[Stored data]
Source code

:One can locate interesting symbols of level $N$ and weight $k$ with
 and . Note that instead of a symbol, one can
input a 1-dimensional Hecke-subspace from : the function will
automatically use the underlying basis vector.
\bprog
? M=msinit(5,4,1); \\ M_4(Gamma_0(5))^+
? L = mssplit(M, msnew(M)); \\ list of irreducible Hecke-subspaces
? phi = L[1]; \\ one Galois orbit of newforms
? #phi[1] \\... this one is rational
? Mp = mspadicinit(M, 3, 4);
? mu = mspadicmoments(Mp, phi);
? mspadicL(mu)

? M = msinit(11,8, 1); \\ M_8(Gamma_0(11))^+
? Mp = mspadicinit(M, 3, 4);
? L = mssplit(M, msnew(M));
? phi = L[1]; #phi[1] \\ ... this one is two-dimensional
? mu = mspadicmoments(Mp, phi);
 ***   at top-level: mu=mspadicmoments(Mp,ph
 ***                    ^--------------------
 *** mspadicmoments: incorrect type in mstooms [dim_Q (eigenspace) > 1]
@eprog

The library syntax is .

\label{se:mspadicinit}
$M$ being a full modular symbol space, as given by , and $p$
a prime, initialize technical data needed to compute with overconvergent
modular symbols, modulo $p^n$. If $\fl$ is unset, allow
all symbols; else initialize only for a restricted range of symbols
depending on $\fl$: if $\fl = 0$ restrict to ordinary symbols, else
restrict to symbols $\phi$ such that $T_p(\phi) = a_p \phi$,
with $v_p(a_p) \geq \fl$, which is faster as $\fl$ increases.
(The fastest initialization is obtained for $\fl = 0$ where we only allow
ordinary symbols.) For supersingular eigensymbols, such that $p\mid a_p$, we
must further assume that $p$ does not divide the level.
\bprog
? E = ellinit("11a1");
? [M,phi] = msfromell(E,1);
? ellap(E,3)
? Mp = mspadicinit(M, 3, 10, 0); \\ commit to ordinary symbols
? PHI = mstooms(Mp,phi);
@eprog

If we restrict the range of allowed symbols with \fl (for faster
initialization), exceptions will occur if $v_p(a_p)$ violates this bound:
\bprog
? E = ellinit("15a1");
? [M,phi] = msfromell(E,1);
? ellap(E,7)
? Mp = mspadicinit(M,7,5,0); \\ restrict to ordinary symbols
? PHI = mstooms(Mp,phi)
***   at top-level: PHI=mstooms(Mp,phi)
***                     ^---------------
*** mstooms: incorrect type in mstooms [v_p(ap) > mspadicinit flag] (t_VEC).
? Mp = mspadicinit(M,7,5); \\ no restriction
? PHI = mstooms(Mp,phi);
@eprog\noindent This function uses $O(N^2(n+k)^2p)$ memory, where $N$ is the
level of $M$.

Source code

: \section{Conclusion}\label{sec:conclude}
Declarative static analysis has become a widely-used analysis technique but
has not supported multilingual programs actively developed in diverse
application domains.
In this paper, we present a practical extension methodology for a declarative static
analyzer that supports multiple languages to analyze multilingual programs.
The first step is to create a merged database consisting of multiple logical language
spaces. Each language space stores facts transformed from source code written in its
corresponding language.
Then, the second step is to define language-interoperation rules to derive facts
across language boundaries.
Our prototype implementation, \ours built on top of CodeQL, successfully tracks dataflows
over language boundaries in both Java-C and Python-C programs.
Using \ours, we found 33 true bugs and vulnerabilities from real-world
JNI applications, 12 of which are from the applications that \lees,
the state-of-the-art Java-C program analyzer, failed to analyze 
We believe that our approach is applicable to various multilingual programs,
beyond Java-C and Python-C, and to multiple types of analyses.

= WORK ORDER =
An exact copy of the lines above between the line holding "depending on $\fl$: if" and the line holding "with $v_p(a_p) \geq", inclusive, is the whole answer.

= EXERCISE ANSWER =
depending on $\fl$: if $\fl = 0$ restrict to ordinary symbols, else
restrict to symbols $\phi$ such that $T_p(\phi) = a_p \phi$,
with $v_p(a_p) \geq \fl$, which is faster as $\fl$ increases.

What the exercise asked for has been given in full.